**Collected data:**
================================

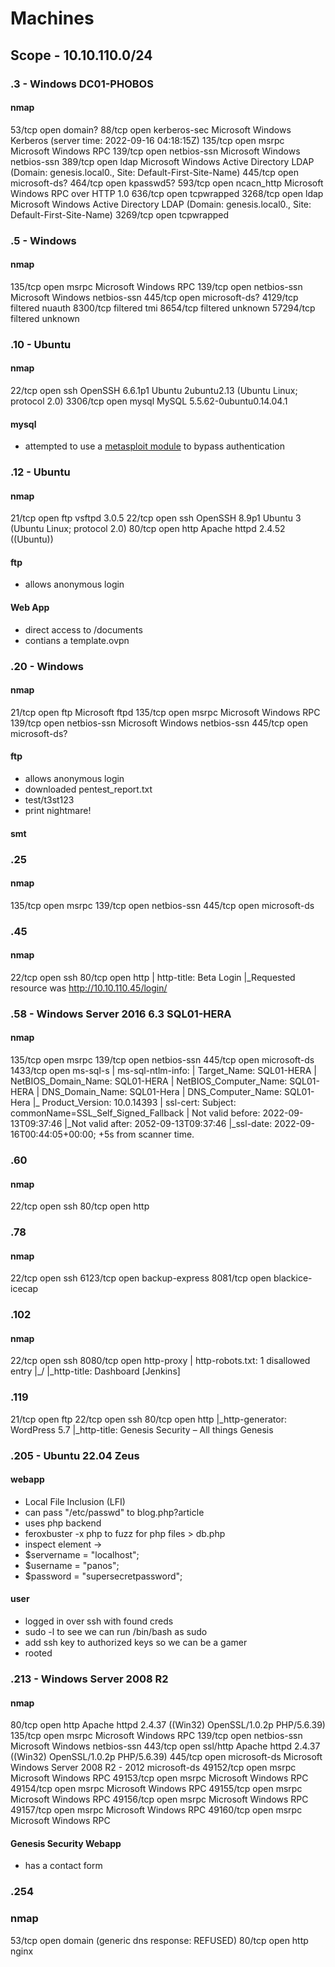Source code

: # Machines
## Scope - 10.10.110.0/24
### .3 - Windows DC01-PHOBOS
#### nmap
53/tcp   open  domain?
88/tcp   open  kerberos-sec  Microsoft Windows Kerberos (server time: 2022-09-16 04:18:15Z)
135/tcp  open  msrpc         Microsoft Windows RPC
139/tcp  open  netbios-ssn   Microsoft Windows netbios-ssn
389/tcp  open  ldap          Microsoft Windows Active Directory LDAP (Domain: genesis.local0., Site: Default-First-Site-Name)
445/tcp  open  microsoft-ds?
464/tcp  open  kpasswd5?
593/tcp  open  ncacn_http    Microsoft Windows RPC over HTTP 1.0
636/tcp  open  tcpwrapped
3268/tcp open  ldap          Microsoft Windows Active Directory LDAP (Domain: genesis.local0., Site: Default-First-Site-Name)
3269/tcp open  tcpwrapped
### .5 - Windows
#### nmap
135/tcp   open     msrpc         Microsoft Windows RPC
139/tcp   open     netbios-ssn   Microsoft Windows netbios-ssn
445/tcp   open     microsoft-ds?
4129/tcp  filtered nuauth
8300/tcp  filtered tmi
8654/tcp  filtered unknown
57294/tcp filtered unknown
### .10 - Ubuntu
#### nmap
22/tcp   open  ssh     OpenSSH 6.6.1p1 Ubuntu 2ubuntu2.13 (Ubuntu Linux; protocol 2.0)
3306/tcp open  mysql   MySQL 5.5.62-0ubuntu0.14.04.1
#### mysql
* attempted to use a [metasploit module](https://www.rapid7.com/db/modules/auxiliary/scanner/mysql/mysql_authbypass_hashdump/) to bypass authentication
### .12 - Ubuntu
#### nmap
21/tcp open  ftp     vsftpd 3.0.5
22/tcp open  ssh     OpenSSH 8.9p1 Ubuntu 3 (Ubuntu Linux; protocol 2.0)
80/tcp open  http    Apache httpd 2.4.52 ((Ubuntu))
#### ftp
* allows anonymous login
#### Web App
* direct access to /documents
* contians a template.ovpn
### .20 - Windows
#### nmap
21/tcp  open  ftp           Microsoft ftpd
135/tcp open  msrpc         Microsoft Windows RPC
139/tcp open  netbios-ssn   Microsoft Windows netbios-ssn
445/tcp open  microsoft-ds?
#### ftp
* allows anonymous login
* downloaded pentest_report.txt
* test/t3st123
* print nightmare!
#### smt
### .25
#### nmap
135/tcp open  msrpc
139/tcp open  netbios-ssn
445/tcp open  microsoft-ds
### .45
#### nmap
22/tcp open  ssh
80/tcp open  http
| http-title: Beta Login
|_Requested resource was http://10.10.110.45/login/
### .58 - Windows Server 2016 6.3 SQL01-HERA
#### nmap
135/tcp  open  msrpc
139/tcp  open  netbios-ssn
445/tcp  open  microsoft-ds
1433/tcp open  ms-sql-s
| ms-sql-ntlm-info: 
|   Target_Name: SQL01-HERA
|   NetBIOS_Domain_Name: SQL01-HERA
|   NetBIOS_Computer_Name: SQL01-HERA
|   DNS_Domain_Name: SQL01-Hera
|   DNS_Computer_Name: SQL01-Hera
|_  Product_Version: 10.0.14393
| ssl-cert: Subject: commonName=SSL_Self_Signed_Fallback
| Not valid before: 2022-09-13T09:37:46
|_Not valid after:  2052-09-13T09:37:46
|_ssl-date: 2022-09-16T00:44:05+00:00; +5s from scanner time.
### .60
#### nmap
22/tcp open  ssh
80/tcp open  http
### .78
#### nmap
22/tcp   open  ssh
6123/tcp open  backup-express
8081/tcp open  blackice-icecap
### .102
#### nmap
22/tcp   open  ssh
8080/tcp open  http-proxy
| http-robots.txt: 1 disallowed entry 
|_/
|_http-title: Dashboard [Jenkins]
### .119
21/tcp open  ftp
22/tcp open  ssh
80/tcp open  http
|_http-generator: WordPress 5.7
|_http-title: Genesis Security &#8211; All things Genesis
### .205 - Ubuntu 22.04 Zeus
#### webapp
* Local File Inclusion (LFI)
* can pass "/etc/passwd" to blog.php?article
* uses php backend
* feroxbuster -x php to fuzz for php files > db.php
* inspect element ->
* $servername = "localhost";
* $username = "panos";
* $password = "supersecretpassword";
#### user
* logged in over ssh with found creds
* sudo -l to see we can run /bin/bash as sudo
* add ssh key to authorized keys so we can be a gamer
* rooted
### .213 - Windows Server 2008 R2
#### nmap
80/tcp    open  http         Apache httpd 2.4.37 ((Win32) OpenSSL/1.0.2p PHP/5.6.39)
135/tcp   open  msrpc        Microsoft Windows RPC
139/tcp   open  netbios-ssn  Microsoft Windows netbios-ssn
443/tcp   open  ssl/http     Apache httpd 2.4.37 ((Win32) OpenSSL/1.0.2p PHP/5.6.39)
445/tcp   open  microsoft-ds Microsoft Windows Server 2008 R2 - 2012 microsoft-ds
49152/tcp open  msrpc        Microsoft Windows RPC
49153/tcp open  msrpc        Microsoft Windows RPC
49154/tcp open  msrpc        Microsoft Windows RPC
49155/tcp open  msrpc        Microsoft Windows RPC
49156/tcp open  msrpc        Microsoft Windows RPC
49157/tcp open  msrpc        Microsoft Windows RPC
49160/tcp open  msrpc        Microsoft Windows RPC
#### Genesis Security Webapp
* has a contact form

### .254
### nmap
53/tcp open  domain  (generic dns response: REFUSED)
80/tcp open  http    nginx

================================

**Task brief:**
What is needed is an exact copy of all the data, with no images in it.

**Exercise answer:**
Source code

: # Machines
## Scope - 10.10.110.0/24
### .3 - Windows DC01-PHOBOS
#### nmap
53/tcp   open  domain?
88/tcp   open  kerberos-sec  Microsoft Windows Kerberos (server time: 2022-09-16 04:18:15Z)
135/tcp  open  msrpc         Microsoft Windows RPC
139/tcp  open  netbios-ssn   Microsoft Windows netbios-ssn
389/tcp  open  ldap          Microsoft Windows Active Directory LDAP (Domain: genesis.local0., Site: Default-First-Site-Name)
445/tcp  open  microsoft-ds?
464/tcp  open  kpasswd5?
593/tcp  open  ncacn_http    Microsoft Windows RPC over HTTP 1.0
636/tcp  open  tcpwrapped
3268/tcp open  ldap          Microsoft Windows Active Directory LDAP (Domain: genesis.local0., Site: Default-First-Site-Name)
3269/tcp open  tcpwrapped
### .5 - Windows
#### nmap
135/tcp   open     msrpc         Microsoft Windows RPC
139/tcp   open     netbios-ssn   Microsoft Windows netbios-ssn
445/tcp   open     microsoft-ds?
4129/tcp  filtered nuauth
8300/tcp  filtered tmi
8654/tcp  filtered unknown
57294/tcp filtered unknown
### .10 - Ubuntu
#### nmap
22/tcp   open  ssh     OpenSSH 6.6.1p1 Ubuntu 2ubuntu2.13 (Ubuntu Linux; protocol 2.0)
3306/tcp open  mysql   MySQL 5.5.62-0ubuntu0.14.04.1
#### mysql
* attempted to use a [metasploit module](https://www.rapid7.com/db/modules/auxiliary/scanner/mysql/mysql_authbypass_hashdump/) to bypass authentication
### .12 - Ubuntu
#### nmap
21/tcp open  ftp     vsftpd 3.0.5
22/tcp open  ssh     OpenSSH 8.9p1 Ubuntu 3 (Ubuntu Linux; protocol 2.0)
80/tcp open  http    Apache httpd 2.4.52 ((Ubuntu))
#### ftp
* allows anonymous login
#### Web App
* direct access to /documents
* contians a template.ovpn
### .20 - Windows
#### nmap
21/tcp  open  ftp           Microsoft ftpd
135/tcp open  msrpc         Microsoft Windows RPC
139/tcp open  netbios-ssn   Microsoft Windows netbios-ssn
445/tcp open  microsoft-ds?
#### ftp
* allows anonymous login
* downloaded pentest_report.txt
* test/t3st123
* print nightmare!
#### smt
### .25
#### nmap
135/tcp open  msrpc
139/tcp open  netbios-ssn
445/tcp open  microsoft-ds
### .45
#### nmap
22/tcp open  ssh
80/tcp open  http
| http-title: Beta Login
|_Requested resource was http://10.10.110.45/login/
### .58 - Windows Server 2016 6.3 SQL01-HERA
#### nmap
135/tcp  open  msrpc
139/tcp  open  netbios-ssn
445/tcp  open  microsoft-ds
1433/tcp open  ms-sql-s
| ms-sql-ntlm-info: 
|   Target_Name: SQL01-HERA
|   NetBIOS_Domain_Name: SQL01-HERA
|   NetBIOS_Computer_Name: SQL01-HERA
|   DNS_Domain_Name: SQL01-Hera
|   DNS_Computer_Name: SQL01-Hera
|_  Product_Version: 10.0.14393
| ssl-cert: Subject: commonName=SSL_Self_Signed_Fallback
| Not valid before: 2022-09-13T09:37:46
|_Not valid after:  2052-09-13T09:37:46
|_ssl-date: 2022-09-16T00:44:05+00:00; +5s from scanner time.
### .60
#### nmap
22/tcp open  ssh
80/tcp open  http
### .78
#### nmap
22/tcp   open  ssh
6123/tcp open  backup-express
8081/tcp open  blackice-icecap
### .102
#### nmap
22/tcp   open  ssh
8080/tcp open  http-proxy
| http-robots.txt: 1 disallowed entry 
|_/
|_http-title: Dashboard [Jenkins]
### .119
21/tcp open  ftp
22/tcp open  ssh
80/tcp open  http
|_http-generator: WordPress 5.7
|_http-title: Genesis Security &#8211; All things Genesis
### .205 - Ubuntu 22.04 Zeus
#### webapp
* Local File Inclusion (LFI)
* can pass "/etc/passwd" to blog.php?article
* uses php backend
* feroxbuster -x php to fuzz for php files > db.php
* inspect element ->
* $servername = "localhost";
* $username = "panos";
* $password = "supersecretpassword";
#### user
* logged in over ssh with found creds
* sudo -l to see we can run /bin/bash as sudo
* add ssh key to authorized keys so we can be a gamer
* rooted
### .213 - Windows Server 2008 R2
#### nmap
80/tcp    open  http         Apache httpd 2.4.37 ((Win32) OpenSSL/1.0.2p PHP/5.6.39)
135/tcp   open  msrpc        Microsoft Windows RPC
139/tcp   open  netbios-ssn  Microsoft Windows netbios-ssn
443/tcp   open  ssl/http     Apache httpd 2.4.37 ((Win32) OpenSSL/1.0.2p PHP/5.6.39)
445/tcp   open  microsoft-ds Microsoft Windows Server 2008 R2 - 2012 microsoft-ds
49152/tcp open  msrpc        Microsoft Windows RPC
49153/tcp open  msrpc        Microsoft Windows RPC
49154/tcp open  msrpc        Microsoft Windows RPC
49155/tcp open  msrpc        Microsoft Windows RPC
49156/tcp open  msrpc        Microsoft Windows RPC
49157/tcp open  msrpc        Microsoft Windows RPC
49160/tcp open  msrpc        Microsoft Windows RPC
#### Genesis Security Webapp
* has a contact form

### .254
### nmap
53/tcp open  domain  (generic dns response: REFUSED)
80/tcp open  http    nginx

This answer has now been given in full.